## Task objective
Each line of the listing must be set down exactly as it stands.

## Given records
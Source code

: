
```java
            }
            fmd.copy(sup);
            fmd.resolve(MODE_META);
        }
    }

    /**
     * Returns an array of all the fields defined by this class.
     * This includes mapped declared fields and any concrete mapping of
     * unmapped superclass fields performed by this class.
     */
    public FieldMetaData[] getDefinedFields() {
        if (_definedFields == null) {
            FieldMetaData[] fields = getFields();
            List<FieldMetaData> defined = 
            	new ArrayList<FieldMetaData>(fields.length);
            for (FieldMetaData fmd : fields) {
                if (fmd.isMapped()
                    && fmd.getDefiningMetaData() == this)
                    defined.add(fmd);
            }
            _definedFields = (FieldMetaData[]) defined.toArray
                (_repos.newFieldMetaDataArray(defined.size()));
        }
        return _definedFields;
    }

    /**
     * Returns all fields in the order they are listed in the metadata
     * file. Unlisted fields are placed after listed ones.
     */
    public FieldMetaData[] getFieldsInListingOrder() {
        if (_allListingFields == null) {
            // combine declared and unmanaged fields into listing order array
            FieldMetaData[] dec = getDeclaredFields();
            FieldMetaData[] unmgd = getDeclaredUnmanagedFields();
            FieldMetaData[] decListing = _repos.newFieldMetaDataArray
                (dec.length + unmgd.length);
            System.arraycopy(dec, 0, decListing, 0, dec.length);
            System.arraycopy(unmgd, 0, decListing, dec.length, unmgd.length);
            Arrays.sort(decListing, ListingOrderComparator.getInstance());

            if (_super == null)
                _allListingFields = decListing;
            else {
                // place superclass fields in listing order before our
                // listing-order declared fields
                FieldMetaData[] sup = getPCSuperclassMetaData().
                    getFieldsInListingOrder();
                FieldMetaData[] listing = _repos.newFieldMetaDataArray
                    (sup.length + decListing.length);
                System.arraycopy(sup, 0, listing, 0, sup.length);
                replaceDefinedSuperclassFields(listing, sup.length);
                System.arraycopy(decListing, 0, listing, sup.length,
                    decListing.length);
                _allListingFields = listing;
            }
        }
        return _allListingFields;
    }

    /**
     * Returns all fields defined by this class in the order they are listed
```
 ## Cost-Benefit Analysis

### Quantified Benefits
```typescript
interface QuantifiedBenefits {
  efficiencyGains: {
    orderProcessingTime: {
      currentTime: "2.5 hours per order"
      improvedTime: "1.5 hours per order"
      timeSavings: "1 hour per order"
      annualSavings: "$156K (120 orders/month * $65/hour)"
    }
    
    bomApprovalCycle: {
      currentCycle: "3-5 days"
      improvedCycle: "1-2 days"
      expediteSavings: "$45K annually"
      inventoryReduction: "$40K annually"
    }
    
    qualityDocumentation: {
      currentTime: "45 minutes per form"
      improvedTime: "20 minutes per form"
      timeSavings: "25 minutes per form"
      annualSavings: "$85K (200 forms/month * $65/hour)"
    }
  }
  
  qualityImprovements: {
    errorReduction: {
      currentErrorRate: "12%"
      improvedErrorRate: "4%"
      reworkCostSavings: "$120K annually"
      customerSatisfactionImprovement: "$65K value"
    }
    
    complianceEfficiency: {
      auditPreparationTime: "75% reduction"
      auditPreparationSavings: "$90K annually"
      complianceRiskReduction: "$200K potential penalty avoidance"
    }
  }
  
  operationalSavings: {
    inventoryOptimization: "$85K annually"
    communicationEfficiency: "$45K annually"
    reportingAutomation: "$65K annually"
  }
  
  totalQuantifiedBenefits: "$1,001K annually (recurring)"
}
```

## Completed exercise
Source code

:
```java
            }
            fmd.copy(sup);
            fmd.resolve(MODE_META);
        }
    }

    /**
     * Returns an array of all the fields defined by this class.
     * This includes mapped declared fields and any concrete mapping of
     * unmapped superclass fields performed by this class.
     */
    public FieldMetaData[] getDefinedFields() {
        if (_definedFields == null) {
            FieldMetaData[] fields = getFields();
            List<FieldMetaData> defined = 
            	new ArrayList<FieldMetaData>(fields.length);
            for (FieldMetaData fmd : fields) {
                if (fmd.isMapped()
                    && fmd.getDefiningMetaData() == this)
                    defined.add(fmd);
            }
            _definedFields = (FieldMetaData[]) defined.toArray
                (_repos.newFieldMetaDataArray(defined.size()));
        }
        return _definedFields;
    }

    /**
     * Returns all fields in the order they are listed in the metadata
     * file. Unlisted fields are placed after listed ones.
     */
    public FieldMetaData[] getFieldsInListingOrder() {
        if (_allListingFields == null) {
            // combine declared and unmanaged fields into listing order array
            FieldMetaData[] dec = getDeclaredFields();
            FieldMetaData[] unmgd = getDeclaredUnmanagedFields();
            FieldMetaData[] decListing = _repos.newFieldMetaDataArray
                (dec.length + unmgd.length);
            System.arraycopy(dec, 0, decListing, 0, dec.length);
            System.arraycopy(unmgd, 0, decListing, dec.length, unmgd.length);
            Arrays.sort(decListing, ListingOrderComparator.getInstance());

            if (_super == null)
                _allListingFields = decListing;
            else {
                // place superclass fields in listing order before our
                // listing-order declared fields
                FieldMetaData[] sup = getPCSuperclassMetaData().
                    getFieldsInListingOrder();
                FieldMetaData[] listing = _repos.newFieldMetaDataArray
                    (sup.length + decListing.length);
                System.arraycopy(sup, 0, listing, 0, sup.length);
                replaceDefinedSuperclassFields(listing, sup.length);
                System.arraycopy(decListing, 0, listing, sup.length,
                    decListing.length);
                _allListingFields = listing;
            }
        }
        return _allListingFields;
    }

    /**
     * Returns all fields defined by this class in the order they are listed
```
 ## Cost-Benefit Analysis

### Quantified Benefits
```typescript
interface QuantifiedBenefits {
  efficiencyGains: {
    orderProcessingTime: {
      currentTime: "2.5 hours per order"
      improvedTime: "1.5 hours per order"
      timeSavings: "1 hour per order"
      annualSavings: "$156K (120 orders/month * $65/hour)"
    }
    
    bomApprovalCycle: {
      currentCycle: "3-5 days"
      improvedCycle: "1-2 days"
      expediteSavings: "$45K annually"
      inventoryReduction: "$40K annually"
    }
    
    qualityDocumentation: {
      currentTime: "45 minutes per form"
      improvedTime: "20 minutes per form"
      timeSavings: "25 minutes per form"
      annualSavings: "$85K (200 forms/month * $65/hour)"
    }
  }
  
  qualityImprovements: {
    errorReduction: {
      currentErrorRate: "12%"
      improvedErrorRate: "4%"
      reworkCostSavings: "$120K annually"
      customerSatisfactionImprovement: "$65K value"
    }
    
    complianceEfficiency: {
      auditPreparationTime: "75% reduction"
      auditPreparationSavings: "$90K annually"
      complianceRiskReduction: "$200K potential penalty avoidance"
    }
  }
  
  operationalSavings: {
    inventoryOptimization: "$85K annually"
    communicationEfficiency: "$45K annually"
    reportingAutomation: "$65K annually"
  }
  
  totalQuantifiedBenefits: "$1,001K annually (recurring)"
}
```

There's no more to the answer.